* [WHAT IS BEING ASKED] Search the records for the word "heist" and copy every line in which it occurs.

* [PROVIDED DATA]
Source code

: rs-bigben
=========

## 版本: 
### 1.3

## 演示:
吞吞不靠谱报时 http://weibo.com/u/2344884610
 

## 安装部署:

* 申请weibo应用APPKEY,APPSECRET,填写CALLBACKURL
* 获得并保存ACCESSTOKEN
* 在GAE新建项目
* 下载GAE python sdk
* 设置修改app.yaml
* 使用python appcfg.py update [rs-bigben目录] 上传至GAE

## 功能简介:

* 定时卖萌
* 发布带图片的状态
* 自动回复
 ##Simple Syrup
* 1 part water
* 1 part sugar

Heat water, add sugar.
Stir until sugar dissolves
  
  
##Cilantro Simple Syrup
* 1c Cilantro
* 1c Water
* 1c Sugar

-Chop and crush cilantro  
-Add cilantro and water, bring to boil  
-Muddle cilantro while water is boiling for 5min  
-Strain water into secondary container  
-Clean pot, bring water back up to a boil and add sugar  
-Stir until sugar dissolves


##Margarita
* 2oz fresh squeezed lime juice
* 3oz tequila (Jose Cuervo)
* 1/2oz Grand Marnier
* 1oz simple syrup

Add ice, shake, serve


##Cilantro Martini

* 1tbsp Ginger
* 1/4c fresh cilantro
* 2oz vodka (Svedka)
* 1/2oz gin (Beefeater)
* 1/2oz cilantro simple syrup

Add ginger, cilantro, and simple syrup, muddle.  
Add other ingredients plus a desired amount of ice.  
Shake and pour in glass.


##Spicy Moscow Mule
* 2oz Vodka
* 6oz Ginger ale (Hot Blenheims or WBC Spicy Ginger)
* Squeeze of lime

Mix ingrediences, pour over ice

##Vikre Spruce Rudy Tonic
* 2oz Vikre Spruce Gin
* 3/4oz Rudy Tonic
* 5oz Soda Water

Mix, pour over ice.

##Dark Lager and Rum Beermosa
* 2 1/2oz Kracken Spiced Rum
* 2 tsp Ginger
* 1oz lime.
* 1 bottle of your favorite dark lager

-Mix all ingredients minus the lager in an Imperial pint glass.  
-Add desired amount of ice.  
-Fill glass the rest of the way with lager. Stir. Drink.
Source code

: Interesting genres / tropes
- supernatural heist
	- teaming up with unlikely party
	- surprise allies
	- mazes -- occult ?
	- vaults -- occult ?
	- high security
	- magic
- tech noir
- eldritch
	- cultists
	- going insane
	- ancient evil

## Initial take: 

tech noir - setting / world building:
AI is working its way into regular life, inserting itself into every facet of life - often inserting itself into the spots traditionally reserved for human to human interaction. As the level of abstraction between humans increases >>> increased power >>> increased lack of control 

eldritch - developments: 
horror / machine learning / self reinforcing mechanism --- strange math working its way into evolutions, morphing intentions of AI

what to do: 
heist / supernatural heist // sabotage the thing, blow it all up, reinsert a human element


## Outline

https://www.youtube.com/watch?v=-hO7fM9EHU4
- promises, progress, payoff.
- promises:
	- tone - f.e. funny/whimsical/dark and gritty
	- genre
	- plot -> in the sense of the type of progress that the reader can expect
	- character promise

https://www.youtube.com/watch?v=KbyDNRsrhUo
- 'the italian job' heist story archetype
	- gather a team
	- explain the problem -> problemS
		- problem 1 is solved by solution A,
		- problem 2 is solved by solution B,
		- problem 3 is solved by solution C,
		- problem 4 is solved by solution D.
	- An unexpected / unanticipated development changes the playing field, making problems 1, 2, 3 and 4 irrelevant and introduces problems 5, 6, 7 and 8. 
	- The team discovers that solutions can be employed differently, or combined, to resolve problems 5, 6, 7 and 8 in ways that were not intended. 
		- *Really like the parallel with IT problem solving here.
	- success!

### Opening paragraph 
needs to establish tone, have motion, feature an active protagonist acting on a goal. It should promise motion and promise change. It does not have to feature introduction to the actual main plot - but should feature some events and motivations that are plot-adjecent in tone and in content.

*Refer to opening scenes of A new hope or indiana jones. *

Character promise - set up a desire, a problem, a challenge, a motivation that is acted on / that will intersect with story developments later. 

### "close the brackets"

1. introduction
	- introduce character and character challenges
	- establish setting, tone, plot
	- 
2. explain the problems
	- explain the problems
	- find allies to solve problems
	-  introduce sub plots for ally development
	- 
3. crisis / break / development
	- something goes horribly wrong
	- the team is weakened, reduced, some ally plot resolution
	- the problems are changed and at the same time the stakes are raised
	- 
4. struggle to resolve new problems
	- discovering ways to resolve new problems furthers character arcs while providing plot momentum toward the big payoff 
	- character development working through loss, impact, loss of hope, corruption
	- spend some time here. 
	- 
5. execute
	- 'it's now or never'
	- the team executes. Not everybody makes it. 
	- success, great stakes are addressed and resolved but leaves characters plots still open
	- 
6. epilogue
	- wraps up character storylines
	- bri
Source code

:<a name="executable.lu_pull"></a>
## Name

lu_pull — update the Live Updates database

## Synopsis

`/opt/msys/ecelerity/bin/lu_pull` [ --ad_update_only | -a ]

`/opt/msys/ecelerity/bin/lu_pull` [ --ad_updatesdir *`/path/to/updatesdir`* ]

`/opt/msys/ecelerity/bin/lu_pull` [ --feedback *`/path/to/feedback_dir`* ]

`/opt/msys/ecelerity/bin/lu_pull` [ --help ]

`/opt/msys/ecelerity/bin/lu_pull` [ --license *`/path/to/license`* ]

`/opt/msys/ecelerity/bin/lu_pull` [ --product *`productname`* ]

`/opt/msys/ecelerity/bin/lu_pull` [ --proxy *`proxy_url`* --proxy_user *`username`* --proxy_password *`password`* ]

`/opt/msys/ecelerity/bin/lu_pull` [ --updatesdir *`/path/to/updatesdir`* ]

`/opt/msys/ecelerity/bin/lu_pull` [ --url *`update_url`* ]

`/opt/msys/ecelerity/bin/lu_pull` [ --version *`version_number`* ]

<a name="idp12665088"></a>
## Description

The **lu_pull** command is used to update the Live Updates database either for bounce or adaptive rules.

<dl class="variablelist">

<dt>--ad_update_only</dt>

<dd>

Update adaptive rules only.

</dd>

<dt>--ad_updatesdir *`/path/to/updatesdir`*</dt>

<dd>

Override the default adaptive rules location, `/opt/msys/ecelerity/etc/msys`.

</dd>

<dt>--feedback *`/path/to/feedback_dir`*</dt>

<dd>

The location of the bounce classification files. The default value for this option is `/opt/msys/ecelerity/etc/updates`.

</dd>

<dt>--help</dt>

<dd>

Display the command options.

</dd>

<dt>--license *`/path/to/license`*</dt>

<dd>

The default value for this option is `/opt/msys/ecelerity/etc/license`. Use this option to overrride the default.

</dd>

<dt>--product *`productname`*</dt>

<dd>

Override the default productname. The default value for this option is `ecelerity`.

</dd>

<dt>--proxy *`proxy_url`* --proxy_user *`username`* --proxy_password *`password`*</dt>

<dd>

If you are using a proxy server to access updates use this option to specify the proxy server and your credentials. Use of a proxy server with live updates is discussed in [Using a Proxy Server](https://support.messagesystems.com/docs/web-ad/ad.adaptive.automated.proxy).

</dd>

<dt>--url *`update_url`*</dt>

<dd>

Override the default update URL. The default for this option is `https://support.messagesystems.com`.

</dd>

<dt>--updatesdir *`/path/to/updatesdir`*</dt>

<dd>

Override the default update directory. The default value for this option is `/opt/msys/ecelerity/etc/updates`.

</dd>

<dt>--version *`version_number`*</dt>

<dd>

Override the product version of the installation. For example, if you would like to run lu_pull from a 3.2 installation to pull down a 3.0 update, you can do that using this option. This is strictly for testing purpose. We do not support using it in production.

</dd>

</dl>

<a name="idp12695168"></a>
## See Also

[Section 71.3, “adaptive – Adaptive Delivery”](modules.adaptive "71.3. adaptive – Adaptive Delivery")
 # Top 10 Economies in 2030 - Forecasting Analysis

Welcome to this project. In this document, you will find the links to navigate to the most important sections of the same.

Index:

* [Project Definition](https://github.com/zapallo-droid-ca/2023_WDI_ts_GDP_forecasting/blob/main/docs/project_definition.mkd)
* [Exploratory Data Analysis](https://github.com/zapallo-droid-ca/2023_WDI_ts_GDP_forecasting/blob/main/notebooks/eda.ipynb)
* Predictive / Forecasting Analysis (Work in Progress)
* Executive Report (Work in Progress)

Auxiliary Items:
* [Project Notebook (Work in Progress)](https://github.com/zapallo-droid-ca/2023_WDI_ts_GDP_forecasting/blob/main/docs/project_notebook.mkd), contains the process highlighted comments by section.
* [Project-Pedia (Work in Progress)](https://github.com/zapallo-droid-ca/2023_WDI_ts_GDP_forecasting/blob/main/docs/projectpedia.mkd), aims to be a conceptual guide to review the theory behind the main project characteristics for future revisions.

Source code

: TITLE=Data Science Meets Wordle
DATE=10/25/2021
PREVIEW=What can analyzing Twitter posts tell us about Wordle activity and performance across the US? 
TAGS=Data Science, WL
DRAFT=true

* [EXERCISE ANSWER]
- supernatural heist
heist / supernatural heist // sabotage the thing, blow it all up, reinsert a human element
- 'the italian job' heist story archetype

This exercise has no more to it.